Exercise prompt: Where a line in the listing below holds "from", add it to the tally, and reply with that tally alone.

Supplied data:
^^^^^^^^

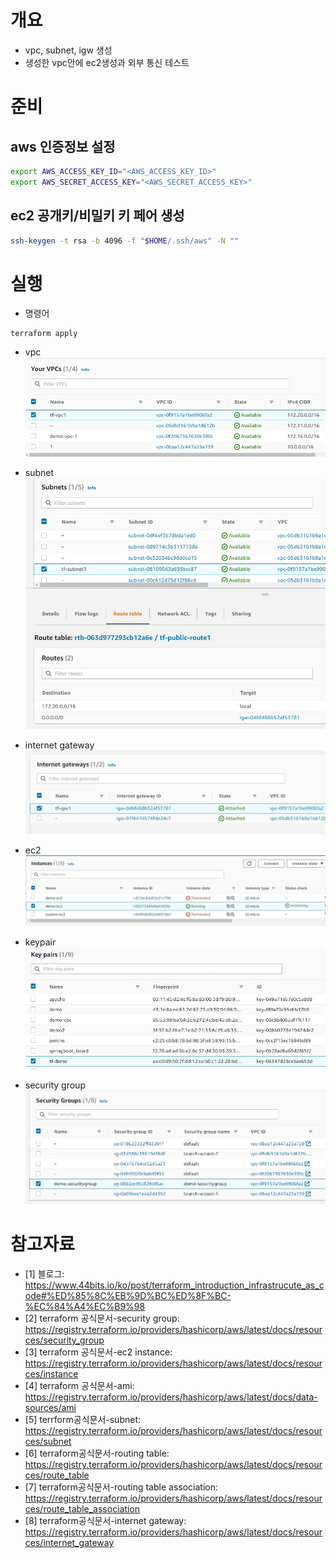 # 개요
* vpc, subnet, igw 생성
* 생성한 vpc안에 ec2생성과 외부 통신 테스트

# 준비
## aws 인증정보 설정
```sh
export AWS_ACCESS_KEY_ID="<AWS_ACCESS_KEY_ID>"
export AWS_SECRET_ACCESS_KEY="<AWS_SECRET_ACCESS_KEY>"
```

## ec2 공개키/비밀키 키 페어 생성
```sh
ssh-keygen -t rsa -b 4096 -f "$HOME/.ssh/aws" -N ""
```

# 실행
* 명령어
```
terraform apply
```

* vpc
![](imgs/vpc.jpg)

* subnet
![](imgs/subnet.jpg)

* internet gateway
![](imgs/igw.jpg)

* ec2
![](imgs/ec2.jpg)

* keypair
![](imgs/keypair.jpg)

* security group
![](imgs/securitygroup.jpg)

# 참고자료
* [1] 블로그: https://www.44bits.io/ko/post/terraform_introduction_infrastrucute_as_code#%ED%85%8C%EB%9D%BC%ED%8F%BC-%EC%84%A4%EC%B9%98
* [2] terraform 공식문서-security group: https://registry.terraform.io/providers/hashicorp/aws/latest/docs/resources/security_group
* [3] terraform 공식문서-ec2 instance: https://registry.terraform.io/providers/hashicorp/aws/latest/docs/resources/instance
* [4] terraform 공식문서-ami: https://registry.terraform.io/providers/hashicorp/aws/latest/docs/data-sources/ami
* [5] terrform공식문서-subnet: https://registry.terraform.io/providers/hashicorp/aws/latest/docs/resources/subnet
* [6] terraform공식문서-routing table: https://registry.terraform.io/providers/hashicorp/aws/latest/docs/resources/route_table
* [7] terraform공식문서-routing table association: https://registry.terraform.io/providers/hashicorp/aws/latest/docs/resources/route_table_association
* [8] terraform공식문서-internet gateway: https://registry.terraform.io/providers/hashicorp/aws/latest/docs/resources/internet_gateway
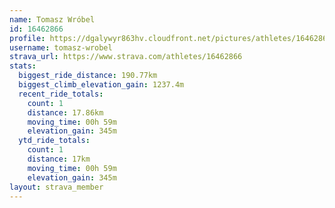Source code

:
 ```yaml
---
name: Tomasz Wróbel
id: 16462866
profile: https://dgalywyr863hv.cloudfront.net/pictures/athletes/16462866/10169785/1/large.jpg
username: tomasz-wrobel
strava_url: https://www.strava.com/athletes/16462866
stats:
  biggest_ride_distance: 190.77km
  biggest_climb_elevation_gain: 1237.4m
  recent_ride_totals:
    count: 1
    distance: 17.86km
    moving_time: 00h 59m
    elevation_gain: 345m
  ytd_ride_totals:
    count: 1
    distance: 17km
    moving_time: 00h 59m
    elevation_gain: 345m
layout: strava_member
--- 
```


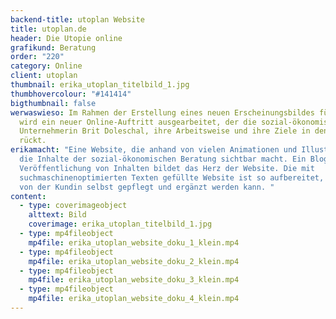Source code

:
 ```yaml
---
backend-title: utoplan Website
title: utoplan.de
header: Die Utopie online
grafikund: Beratung
order: "220"
category: Online
client: utoplan
thumbnail: erika_utoplan_titelbild_1.jpg
thumbhovercolour: "#141414"
bigthumbnail: false
werwaswieso: Im Rahmen der Erstellung eines neuen Erscheinungsbildes für utoplan
  wird ein neuer Online-Auftritt ausgearbeitet, der die sozial-ökonomische
  Unternehmerin Brit Doleschal, ihre Arbeitsweise und ihre Ziele in den Fokus
  rückt.
erikamacht: "Eine Website, die anhand von vielen Animationen und Illustrationen
  die Inhalte der sozial-ökonomischen Beratung sichtbar macht. Ein Blog zur
  Veröffentlichung von Inhalten bildet das Herz der Website. Die mit
  suchmaschinenoptimierten Texten gefüllte Website ist so aufbereitet, dass sie
  von der Kundin selbst gepflegt und ergänzt werden kann. "
content:
  - type: coverimageobject
    alttext: Bild
    coverimage: erika_utoplan_titelbild_1.jpg
  - type: mp4fileobject
    mp4file: erika_utoplan_website_doku_1_klein.mp4
  - type: mp4fileobject
    mp4file: erika_utoplan_website_doku_2_klein.mp4
  - type: mp4fileobject
    mp4file: erika_utoplan_website_doku_3_klein.mp4
  - type: mp4fileobject
    mp4file: erika_utoplan_website_doku_4_klein.mp4
---
```

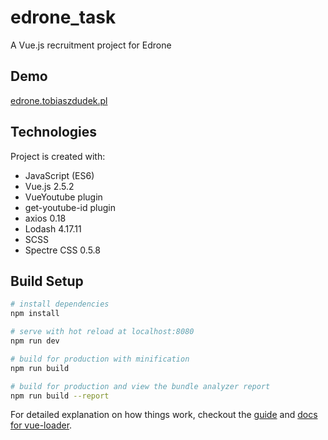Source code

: # edrone_task

A Vue.js recruitment project for Edrone

## Demo
[edrone.tobiaszdudek.pl](https://edrone.tobiaszdudek.pl/)


## Technologies
Project is created with:
* JavaScript (ES6)
* Vue.js 2.5.2
* VueYoutube plugin
* get-youtube-id plugin
* axios 0.18
* Lodash 4.17.11
* SCSS
* Spectre CSS 0.5.8


## Build Setup

``` bash
# install dependencies
npm install

# serve with hot reload at localhost:8080
npm run dev

# build for production with minification
npm run build

# build for production and view the bundle analyzer report
npm run build --report
```

For detailed explanation on how things work, checkout the [guide](http://vuejs-templates.github.io/webpack/) and [docs for vue-loader](http://vuejs.github.io/vue-loader).
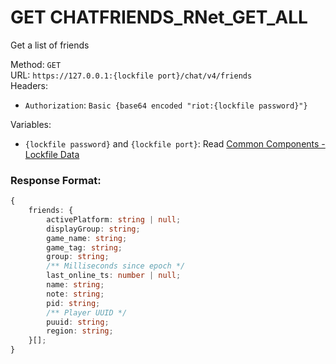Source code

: <!--

This file is automatically generated!
Do not edit it directly!
See https://github.com/techchrism/valorant-api-docs/blob/trunk/contributing.md for more information.

-->

# GET CHATFRIENDS_RNet_GET_ALL

Get a list of friends  


Method: `GET`  
URL: `https://127.0.0.1:{lockfile port}/chat/v4/friends`  
Headers:
 - `Authorization`: `Basic {base64 encoded "riot:{lockfile password}"}`

Variables:
 - `{lockfile password}` and `{lockfile port}`: Read [Common Components - Lockfile Data](../common-components.md#lockfile-data)


### Response Format:
```ts
{
    friends: {
        activePlatform: string | null;
        displayGroup: string;
        game_name: string;
        game_tag: string;
        group: string;
        /** Milliseconds since epoch */
        last_online_ts: number | null;
        name: string;
        note: string;
        pid: string;
        /** Player UUID */
        puuid: string;
        region: string;
    }[];
}
```
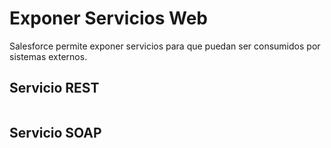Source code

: # Exponer Servicios Web

Salesforce permite exponer servicios para que puedan ser consumidos por sistemas externos. 

## Servicio REST


```Apex

```

## Servicio SOAP
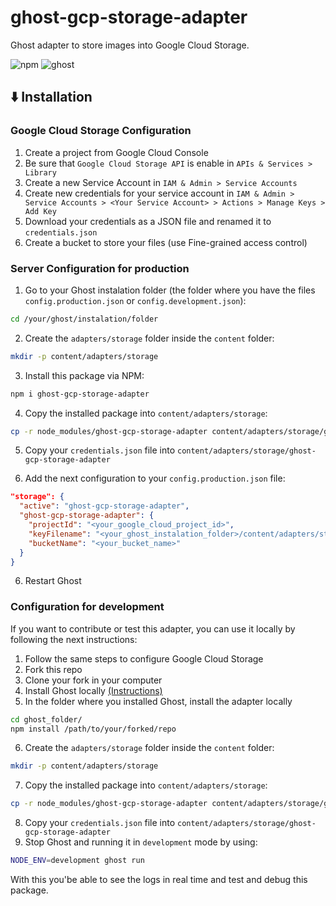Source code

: # ghost-gcp-storage-adapter
Ghost adapter to store images into Google Cloud Storage.

![npm](https://img.shields.io/npm/v/ghost-gcp-storage-adapter?color=blue&label=NPM%20Version)
![ghost](https://img.shields.io/badge/Ghost%20Version-5.x-blue)

## :arrow_down: Installation
### Google Cloud Storage Configuration
1. Create a project from Google Cloud Console
2. Be sure that `Google Cloud Storage API` is enable in `APIs & Services > Library`
3. Create a new Service Account in `IAM & Admin > Service Accounts`
4. Create new credentials for your service account in `IAM & Admin > Service Accounts > <Your Service Account> > Actions > Manage Keys > Add Key`
5. Download your credentials as a JSON file and renamed it to `credentials.json`
6. Create a bucket to store your files (use Fine-grained access control)

### Server Configuration for production
1. Go to your Ghost instalation folder (the folder where you have the files `config.production.json` or `config.development.json`):
```bash
cd /your/ghost/instalation/folder
```

2. Create the `adapters/storage` folder inside the `content` folder:
```bash
mkdir -p content/adapters/storage
```

3. Install this package via NPM:
```bash
npm i ghost-gcp-storage-adapter
```

4. Copy the installed package into `content/adapters/storage`:
```bash
cp -r node_modules/ghost-gcp-storage-adapter content/adapters/storage/ghost-gcp-storage-adapter
```

5. Copy your `credentials.json` file into `content/adapters/storage/ghost-gcp-storage-adapter`

7. Add the next configuration to your `config.production.json` file:
```json
"storage": {
  "active": "ghost-gcp-storage-adapter",
  "ghost-gcp-storage-adapter": {
    "projectId": "<your_google_cloud_project_id>",
    "keyFilename": "<your_ghost_instalation_folder>/content/adapters/storage/ghost-gcp-storage-adapter/credentials.json",
    "bucketName": "<your_bucket_name>"
  }
}
```

6. Restart Ghost

### Configuration for development
If you want to contribute or test this adapter, you can use it locally by following the next instructions:

1. Follow the same steps to configure Google Cloud Storage
2. Fork this repo
3. Clone your fork in your computer
4. Install Ghost locally [(Instructions)](https://ghost.org/docs/install/local/)
5. In the folder where you installed Ghost, install the adapter locally
```bash
cd ghost_folder/
npm install /path/to/your/forked/repo
```
6. Create the `adapters/storage` folder inside the `content` folder:
```bash
mkdir -p content/adapters/storage
```
7. Copy the installed package into `content/adapters/storage`:
```bash
cp -r node_modules/ghost-gcp-storage-adapter content/adapters/storage/ghost-gcp-storage-adapter
```
8. Copy your `credentials.json` file into `content/adapters/storage/ghost-gcp-storage-adapter`
9. Stop Ghost and running it in `development` mode by using:
```bash
NODE_ENV=development ghost run
```

With this you'be able to see the logs in real time and test and debug this package.
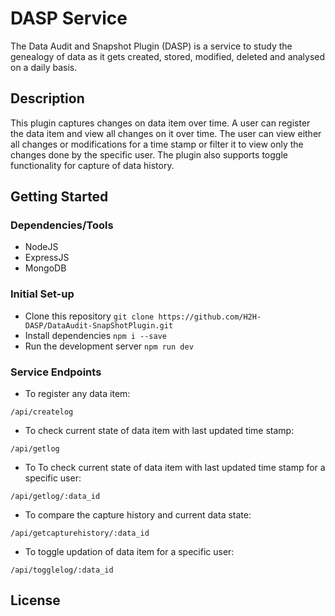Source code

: # DASP Service

The Data Audit and Snapshot Plugin (DASP) is a service to study the genealogy of data as it gets created, stored, modified, deleted and analysed on a daily basis.

## Description

This plugin captures changes on data item over time. A user can register the data item and view all changes on it over time. The user can view either all changes or modifications for a time stamp or filter it to view only the changes done by the specific user. The plugin also supports toggle functionality for capture of data history.

## Getting Started

### Dependencies/Tools

* NodeJS
* ExpressJS
* MongoDB

### Initial Set-up

* Clone this repository
  `git clone https://github.com/H2H-DASP/DataAudit-SnapShotPlugin.git`
*  Install dependencies
  `npm i --save`
*  Run the development server
  `npm run dev`

### Service Endpoints

* To register any data item: 
```
/api/createlog
```
* To check current state of data item with last updated time stamp: 
```
/api/getlog
```
* To To check current state of data item with last updated time stamp for a specific user: 
```
/api/getlog/:data_id
```
* To compare the capture history and current data state: 
```
/api/getcapturehistory/:data_id
```
* To toggle updation of data item for a specific user: 
```
/api/togglelog/:data_id
```

## License

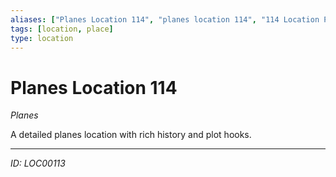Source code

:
 ```yaml
---
aliases: ["Planes Location 114", "planes location 114", "114 Location Planes"]
tags: [location, place]
type: location
---
```


# Planes Location 114

*Planes*

A detailed planes location with rich history and plot hooks.

---
*ID: LOC00113*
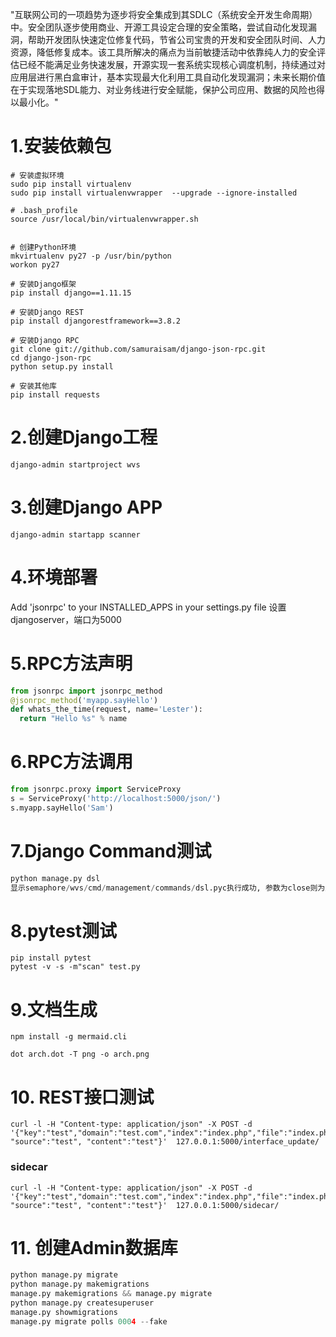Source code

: 

"互联网公司的一项趋势为逐步将安全集成到其SDLC（系统安全开发生命周期）中。安全团队逐步使用商业、开源工具设定合理的安全策略，尝试自动化发现漏洞，帮助开发团队快速定位修复代码，节省公司宝贵的开发和安全团队时间、人力资源，降低修复成本。该工具所解决的痛点为当前敏捷活动中依靠纯人力的安全评估已经不能满足业务快速发展，开源实现一套系统实现核心调度机制，持续通过对应用层进行黑白盒审计，基本实现最大化利用工具自动化发现漏洞；未来长期价值在于实现落地SDL能力、对业务线进行安全赋能，保护公司应用、数据的风险也得以最小化。"



# 1.安装依赖包 

```
# 安装虚拟环境
sudo pip install virtualenv
sudo pip install virtualenvwrapper  --upgrade --ignore-installed

# .bash_profile
source /usr/local/bin/virtualenvwrapper.sh


# 创建Python环境
mkvirtualenv py27 -p /usr/bin/python
workon py27

# 安装Django框架
pip install django==1.11.15

# 安装Django REST
pip install djangorestframework==3.8.2

# 安装Django RPC
git clone git://github.com/samuraisam/django-json-rpc.git
cd django-json-rpc
python setup.py install

# 安装其他库
pip install requests
```

# 2.创建Django工程
```
django-admin startproject wvs
```

# 3.创建Django APP

```
django-admin startapp scanner
```

# 4.环境部署 

Add 'jsonrpc' to your INSTALLED_APPS in your settings.py file
设置djangoserver，端口为5000

# 5.RPC方法声明

```python
from jsonrpc import jsonrpc_method
@jsonrpc_method('myapp.sayHello')
def whats_the_time(request, name='Lester'):
  return "Hello %s" % name
```

# 6.RPC方法调用
```python
from jsonrpc.proxy import ServiceProxy
s = ServiceProxy('http://localhost:5000/json/')
s.myapp.sayHello('Sam') 
```

# 7.Django Command测试
```python
python manage.py dsl
显示semaphore/wvs/cmd/management/commands/dsl.pyc执行成功, 参数为close则为成功

```

# 8.pytest测试
```
pip install pytest
pytest -v -s -m"scan" test.py
```

# 9.文档生成
```
npm install -g mermaid.cli

dot arch.dot -T png -o arch.png
```

# 10. REST接口测试
```
curl -l -H "Content-type: application/json" -X POST -d '{"key":"test","domain":"test.com","index":"index.php","file":"index.php","params":"key1,key2,key3", "source":"test", "content":"test"}'  127.0.0.1:5000/interface_update/
```

### sidecar
```
curl -l -H "Content-type: application/json" -X POST -d '{"key":"test","domain":"test.com","index":"index.php","file":"index.php","params":"key1,key2,key3", "source":"test", "content":"test"}'  127.0.0.1:5000/sidecar/
```


# 11. 创建Admin数据库
```python
python manage.py migrate
python manage.py makemigrations
manage.py makemigrations && manage.py migrate
python manage.py createsuperuser
manage.py showmigrations
manage.py migrate polls 0004 --fake
```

^^^^^^^^

Task solution: 3